▶ _Your assignment_: Word for word, restate the entries that follow.

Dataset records
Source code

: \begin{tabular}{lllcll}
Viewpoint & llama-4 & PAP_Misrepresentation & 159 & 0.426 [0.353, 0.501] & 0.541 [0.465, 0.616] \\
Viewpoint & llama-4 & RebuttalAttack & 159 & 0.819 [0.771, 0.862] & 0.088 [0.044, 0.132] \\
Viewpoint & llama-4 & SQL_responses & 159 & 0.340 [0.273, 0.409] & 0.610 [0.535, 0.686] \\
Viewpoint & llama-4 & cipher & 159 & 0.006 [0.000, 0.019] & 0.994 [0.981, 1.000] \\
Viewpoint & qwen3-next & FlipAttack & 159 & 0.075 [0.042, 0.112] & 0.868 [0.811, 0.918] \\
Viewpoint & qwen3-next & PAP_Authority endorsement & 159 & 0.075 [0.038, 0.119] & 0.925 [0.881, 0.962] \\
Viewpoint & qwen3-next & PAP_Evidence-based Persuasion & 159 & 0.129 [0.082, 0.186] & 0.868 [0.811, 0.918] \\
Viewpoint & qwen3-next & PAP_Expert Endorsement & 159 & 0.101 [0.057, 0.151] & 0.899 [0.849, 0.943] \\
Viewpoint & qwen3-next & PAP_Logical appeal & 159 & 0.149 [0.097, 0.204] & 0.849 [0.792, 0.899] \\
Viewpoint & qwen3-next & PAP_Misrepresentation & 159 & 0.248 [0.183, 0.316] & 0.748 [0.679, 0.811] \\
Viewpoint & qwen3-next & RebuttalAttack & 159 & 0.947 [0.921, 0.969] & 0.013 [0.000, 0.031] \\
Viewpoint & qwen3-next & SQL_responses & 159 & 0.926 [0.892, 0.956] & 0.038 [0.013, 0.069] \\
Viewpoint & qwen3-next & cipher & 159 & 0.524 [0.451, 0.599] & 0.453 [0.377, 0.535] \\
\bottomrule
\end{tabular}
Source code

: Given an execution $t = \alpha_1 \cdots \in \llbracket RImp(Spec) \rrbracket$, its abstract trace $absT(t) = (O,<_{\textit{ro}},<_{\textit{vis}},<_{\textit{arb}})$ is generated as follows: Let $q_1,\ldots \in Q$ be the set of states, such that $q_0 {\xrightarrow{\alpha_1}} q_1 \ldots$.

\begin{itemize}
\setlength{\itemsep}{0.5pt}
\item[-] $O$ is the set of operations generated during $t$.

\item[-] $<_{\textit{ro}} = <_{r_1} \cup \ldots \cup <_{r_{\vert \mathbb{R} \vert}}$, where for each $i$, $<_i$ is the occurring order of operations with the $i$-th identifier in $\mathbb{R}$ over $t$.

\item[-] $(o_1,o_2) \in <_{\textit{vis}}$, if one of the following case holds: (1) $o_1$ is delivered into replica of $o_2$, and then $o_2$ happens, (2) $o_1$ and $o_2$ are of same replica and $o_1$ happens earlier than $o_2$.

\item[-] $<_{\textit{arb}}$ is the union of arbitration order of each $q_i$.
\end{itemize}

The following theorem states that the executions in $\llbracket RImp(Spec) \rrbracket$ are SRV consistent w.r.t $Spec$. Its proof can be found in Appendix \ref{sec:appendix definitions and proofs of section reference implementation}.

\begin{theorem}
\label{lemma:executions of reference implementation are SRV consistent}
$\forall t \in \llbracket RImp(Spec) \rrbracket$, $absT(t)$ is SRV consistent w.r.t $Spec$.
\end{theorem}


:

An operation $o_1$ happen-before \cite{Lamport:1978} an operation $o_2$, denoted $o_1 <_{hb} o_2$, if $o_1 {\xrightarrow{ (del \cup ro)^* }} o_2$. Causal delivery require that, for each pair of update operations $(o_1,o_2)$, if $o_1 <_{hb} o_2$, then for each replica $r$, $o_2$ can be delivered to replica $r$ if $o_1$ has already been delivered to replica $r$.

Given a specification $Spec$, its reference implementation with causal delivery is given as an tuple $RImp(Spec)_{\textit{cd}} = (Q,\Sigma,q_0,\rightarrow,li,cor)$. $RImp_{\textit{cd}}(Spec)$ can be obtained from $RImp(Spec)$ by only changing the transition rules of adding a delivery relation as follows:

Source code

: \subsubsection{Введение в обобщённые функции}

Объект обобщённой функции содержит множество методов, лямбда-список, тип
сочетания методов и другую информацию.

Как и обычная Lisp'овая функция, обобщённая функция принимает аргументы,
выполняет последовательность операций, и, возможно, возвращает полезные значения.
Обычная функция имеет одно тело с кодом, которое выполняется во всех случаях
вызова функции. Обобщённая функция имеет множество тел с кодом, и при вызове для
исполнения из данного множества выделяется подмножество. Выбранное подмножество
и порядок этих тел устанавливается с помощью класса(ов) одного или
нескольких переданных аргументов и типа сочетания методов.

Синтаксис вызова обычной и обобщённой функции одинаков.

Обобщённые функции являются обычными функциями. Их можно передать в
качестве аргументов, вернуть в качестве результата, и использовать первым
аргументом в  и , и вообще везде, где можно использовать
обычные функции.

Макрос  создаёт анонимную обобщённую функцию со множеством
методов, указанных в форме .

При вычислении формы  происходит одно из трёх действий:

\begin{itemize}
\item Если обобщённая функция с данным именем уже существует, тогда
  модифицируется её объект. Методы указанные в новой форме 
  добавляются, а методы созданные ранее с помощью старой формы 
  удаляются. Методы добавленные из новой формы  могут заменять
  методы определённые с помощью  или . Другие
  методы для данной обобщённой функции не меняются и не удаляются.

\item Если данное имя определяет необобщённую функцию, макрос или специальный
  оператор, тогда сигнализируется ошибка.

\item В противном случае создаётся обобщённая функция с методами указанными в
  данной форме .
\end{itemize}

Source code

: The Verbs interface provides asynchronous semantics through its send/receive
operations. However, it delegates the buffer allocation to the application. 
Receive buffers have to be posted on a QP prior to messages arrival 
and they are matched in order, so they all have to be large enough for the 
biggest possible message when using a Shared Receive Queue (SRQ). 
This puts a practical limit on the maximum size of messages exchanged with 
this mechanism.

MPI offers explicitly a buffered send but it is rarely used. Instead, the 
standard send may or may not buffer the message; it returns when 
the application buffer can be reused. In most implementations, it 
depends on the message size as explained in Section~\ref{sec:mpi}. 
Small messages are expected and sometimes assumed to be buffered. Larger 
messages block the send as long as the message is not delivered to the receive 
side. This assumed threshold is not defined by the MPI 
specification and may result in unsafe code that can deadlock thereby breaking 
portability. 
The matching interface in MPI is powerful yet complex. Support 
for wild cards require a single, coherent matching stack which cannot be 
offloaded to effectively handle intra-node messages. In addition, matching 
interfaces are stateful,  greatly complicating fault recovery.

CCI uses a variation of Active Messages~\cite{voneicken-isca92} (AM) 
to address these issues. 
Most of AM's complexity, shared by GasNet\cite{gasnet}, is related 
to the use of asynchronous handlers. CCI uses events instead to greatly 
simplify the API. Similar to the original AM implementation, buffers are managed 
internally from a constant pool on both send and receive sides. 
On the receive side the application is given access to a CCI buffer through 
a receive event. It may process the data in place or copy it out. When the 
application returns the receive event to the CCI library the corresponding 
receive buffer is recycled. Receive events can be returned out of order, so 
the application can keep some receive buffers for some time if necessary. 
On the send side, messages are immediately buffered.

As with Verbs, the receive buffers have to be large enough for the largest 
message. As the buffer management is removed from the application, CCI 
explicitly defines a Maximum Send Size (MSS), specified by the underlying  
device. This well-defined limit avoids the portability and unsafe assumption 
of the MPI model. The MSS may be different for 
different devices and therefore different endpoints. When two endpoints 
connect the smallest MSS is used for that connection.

▶ _Completed exercise_:
Source code

: \begin{tabular}{lllcll}
Viewpoint & llama-4 & PAP_Misrepresentation & 159 & 0.426 [0.353, 0.501] & 0.541 [0.465, 0.616] \\
Viewpoint & llama-4 & RebuttalAttack & 159 & 0.819 [0.771, 0.862] & 0.088 [0.044, 0.132] \\
Viewpoint & llama-4 & SQL_responses & 159 & 0.340 [0.273, 0.409] & 0.610 [0.535, 0.686] \\
Viewpoint & llama-4 & cipher & 159 & 0.006 [0.000, 0.019] & 0.994 [0.981, 1.000] \\
Viewpoint & qwen3-next & FlipAttack & 159 & 0.075 [0.042, 0.112] & 0.868 [0.811, 0.918] \\
Viewpoint & qwen3-next & PAP_Authority endorsement & 159 & 0.075 [0.038, 0.119] & 0.925 [0.881, 0.962] \\
Viewpoint & qwen3-next & PAP_Evidence-based Persuasion & 159 & 0.129 [0.082, 0.186] & 0.868 [0.811, 0.918] \\
Viewpoint & qwen3-next & PAP_Expert Endorsement & 159 & 0.101 [0.057, 0.151] & 0.899 [0.849, 0.943] \\
Viewpoint & qwen3-next & PAP_Logical appeal & 159 & 0.149 [0.097, 0.204] & 0.849 [0.792, 0.899] \\
Viewpoint & qwen3-next & PAP_Misrepresentation & 159 & 0.248 [0.183, 0.316] & 0.748 [0.679, 0.811] \\
Viewpoint & qwen3-next & RebuttalAttack & 159 & 0.947 [0.921, 0.969] & 0.013 [0.000, 0.031] \\
Viewpoint & qwen3-next & SQL_responses & 159 & 0.926 [0.892, 0.956] & 0.038 [0.013, 0.069] \\
Viewpoint & qwen3-next & cipher & 159 & 0.524 [0.451, 0.599] & 0.453 [0.377, 0.535] \\
\bottomrule
\end{tabular}
Source code

: Given an execution $t = \alpha_1 \cdots \in \llbracket RImp(Spec) \rrbracket$, its abstract trace $absT(t) = (O,<_{\textit{ro}},<_{\textit{vis}},<_{\textit{arb}})$ is generated as follows: Let $q_1,\ldots \in Q$ be the set of states, such that $q_0 {\xrightarrow{\alpha_1}} q_1 \ldots$.

\begin{itemize}
\setlength{\itemsep}{0.5pt}
\item[-] $O$ is the set of operations generated during $t$.

\item[-] $<_{\textit{ro}} = <_{r_1} \cup \ldots \cup <_{r_{\vert \mathbb{R} \vert}}$, where for each $i$, $<_i$ is the occurring order of operations with the $i$-th identifier in $\mathbb{R}$ over $t$.

\item[-] $(o_1,o_2) \in <_{\textit{vis}}$, if one of the following case holds: (1) $o_1$ is delivered into replica of $o_2$, and then $o_2$ happens, (2) $o_1$ and $o_2$ are of same replica and $o_1$ happens earlier than $o_2$.

\item[-] $<_{\textit{arb}}$ is the union of arbitration order of each $q_i$.
\end{itemize}

The following theorem states that the executions in $\llbracket RImp(Spec) \rrbracket$ are SRV consistent w.r.t $Spec$. Its proof can be found in Appendix \ref{sec:appendix definitions and proofs of section reference implementation}.

\begin{theorem}
\label{lemma:executions of reference implementation are SRV consistent}
$\forall t \in \llbracket RImp(Spec) \rrbracket$, $absT(t)$ is SRV consistent w.r.t $Spec$.
\end{theorem}


:

An operation $o_1$ happen-before \cite{Lamport:1978} an operation $o_2$, denoted $o_1 <_{hb} o_2$, if $o_1 {\xrightarrow{ (del \cup ro)^* }} o_2$. Causal delivery require that, for each pair of update operations $(o_1,o_2)$, if $o_1 <_{hb} o_2$, then for each replica $r$, $o_2$ can be delivered to replica $r$ if $o_1$ has already been delivered to replica $r$.

Given a specification $Spec$, its reference implementation with causal delivery is given as an tuple $RImp(Spec)_{\textit{cd}} = (Q,\Sigma,q_0,\rightarrow,li,cor)$. $RImp_{\textit{cd}}(Spec)$ can be obtained from $RImp(Spec)$ by only changing the transition rules of adding a delivery relation as follows:

Source code

: \subsubsection{Введение в обобщённые функции}

Объект обобщённой функции содержит множество методов, лямбда-список, тип
сочетания методов и другую информацию.

Как и обычная Lisp'овая функция, обобщённая функция принимает аргументы,
выполняет последовательность операций, и, возможно, возвращает полезные значения.
Обычная функция имеет одно тело с кодом, которое выполняется во всех случаях
вызова функции. Обобщённая функция имеет множество тел с кодом, и при вызове для
исполнения из данного множества выделяется подмножество. Выбранное подмножество
и порядок этих тел устанавливается с помощью класса(ов) одного или
нескольких переданных аргументов и типа сочетания методов.

Синтаксис вызова обычной и обобщённой функции одинаков.

Обобщённые функции являются обычными функциями. Их можно передать в
качестве аргументов, вернуть в качестве результата, и использовать первым
аргументом в  и , и вообще везде, где можно использовать
обычные функции.

Макрос  создаёт анонимную обобщённую функцию со множеством
методов, указанных в форме .

При вычислении формы  происходит одно из трёх действий:

\begin{itemize}
\item Если обобщённая функция с данным именем уже существует, тогда
  модифицируется её объект. Методы указанные в новой форме 
  добавляются, а методы созданные ранее с помощью старой формы 
  удаляются. Методы добавленные из новой формы  могут заменять
  методы определённые с помощью  или . Другие
  методы для данной обобщённой функции не меняются и не удаляются.

\item Если данное имя определяет необобщённую функцию, макрос или специальный
  оператор, тогда сигнализируется ошибка.

\item В противном случае создаётся обобщённая функция с методами указанными в
  данной форме .
\end{itemize}

Source code

: The Verbs interface provides asynchronous semantics through its send/receive
operations. However, it delegates the buffer allocation to the application. 
Receive buffers have to be posted on a QP prior to messages arrival 
and they are matched in order, so they all have to be large enough for the 
biggest possible message when using a Shared Receive Queue (SRQ). 
This puts a practical limit on the maximum size of messages exchanged with 
this mechanism.

MPI offers explicitly a buffered send but it is rarely used. Instead, the 
standard send may or may not buffer the message; it returns when 
the application buffer can be reused. In most implementations, it 
depends on the message size as explained in Section~\ref{sec:mpi}. 
Small messages are expected and sometimes assumed to be buffered. Larger 
messages block the send as long as the message is not delivered to the receive 
side. This assumed threshold is not defined by the MPI 
specification and may result in unsafe code that can deadlock thereby breaking 
portability. 
The matching interface in MPI is powerful yet complex. Support 
for wild cards require a single, coherent matching stack which cannot be 
offloaded to effectively handle intra-node messages. In addition, matching 
interfaces are stateful,  greatly complicating fault recovery.

CCI uses a variation of Active Messages~\cite{voneicken-isca92} (AM) 
to address these issues. 
Most of AM's complexity, shared by GasNet\cite{gasnet}, is related 
to the use of asynchronous handlers. CCI uses events instead to greatly 
simplify the API. Similar to the original AM implementation, buffers are managed 
internally from a constant pool on both send and receive sides. 
On the receive side the application is given access to a CCI buffer through 
a receive event. It may process the data in place or copy it out. When the 
application returns the receive event to the CCI library the corresponding 
receive buffer is recycled. Receive events can be returned out of order, so 
the application can keep some receive buffers for some time if necessary. 
On the send side, messages are immediately buffered.

As with Verbs, the receive buffers have to be large enough for the largest 
message. As the buffer management is removed from the application, CCI 
explicitly defines a Maximum Send Size (MSS), specified by the underlying  
device. This well-defined limit avoids the portability and unsafe assumption 
of the MPI model. The MSS may be different for 
different devices and therefore different endpoints. When two endpoints 
connect the smallest MSS is used for that connection.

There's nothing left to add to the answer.